[Stored records]
----------

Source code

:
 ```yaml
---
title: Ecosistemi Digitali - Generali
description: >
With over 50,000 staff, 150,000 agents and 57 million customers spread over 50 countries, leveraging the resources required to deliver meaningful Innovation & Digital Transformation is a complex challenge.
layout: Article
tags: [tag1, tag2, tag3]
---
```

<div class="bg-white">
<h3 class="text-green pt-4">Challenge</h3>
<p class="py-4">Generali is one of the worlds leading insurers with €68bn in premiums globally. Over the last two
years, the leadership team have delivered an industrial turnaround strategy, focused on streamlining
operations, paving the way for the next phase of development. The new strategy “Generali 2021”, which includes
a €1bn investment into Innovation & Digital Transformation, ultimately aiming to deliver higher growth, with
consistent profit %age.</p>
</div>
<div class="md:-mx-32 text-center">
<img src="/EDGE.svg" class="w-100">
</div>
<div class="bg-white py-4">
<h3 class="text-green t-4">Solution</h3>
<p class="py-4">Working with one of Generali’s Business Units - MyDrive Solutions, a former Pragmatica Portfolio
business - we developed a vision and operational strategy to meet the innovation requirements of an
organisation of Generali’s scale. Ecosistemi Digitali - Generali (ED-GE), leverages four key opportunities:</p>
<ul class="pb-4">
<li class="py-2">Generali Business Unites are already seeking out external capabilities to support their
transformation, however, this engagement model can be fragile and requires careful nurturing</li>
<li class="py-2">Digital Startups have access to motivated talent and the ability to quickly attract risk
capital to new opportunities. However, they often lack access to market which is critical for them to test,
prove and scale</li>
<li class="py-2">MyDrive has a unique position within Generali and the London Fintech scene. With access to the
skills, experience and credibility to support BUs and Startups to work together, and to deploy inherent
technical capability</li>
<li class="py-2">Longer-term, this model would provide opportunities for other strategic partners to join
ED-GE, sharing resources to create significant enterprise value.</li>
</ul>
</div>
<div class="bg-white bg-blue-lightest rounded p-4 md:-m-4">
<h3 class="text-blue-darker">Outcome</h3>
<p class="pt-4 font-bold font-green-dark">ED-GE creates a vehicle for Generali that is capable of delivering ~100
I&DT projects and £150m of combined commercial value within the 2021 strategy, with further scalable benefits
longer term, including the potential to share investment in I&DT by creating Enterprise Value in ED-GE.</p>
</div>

----------

TASK TO CARRY OUT >> From the entries, report every line in which the string "resources" occurs.

RESULT >>
With over 50,000 staff, 150,000 agents and 57 million customers spread over 50 countries, leveraging the resources required to deliver meaningful Innovation & Digital Transformation is a complex challenge.
ED-GE, sharing resources to create significant enterprise value.</li>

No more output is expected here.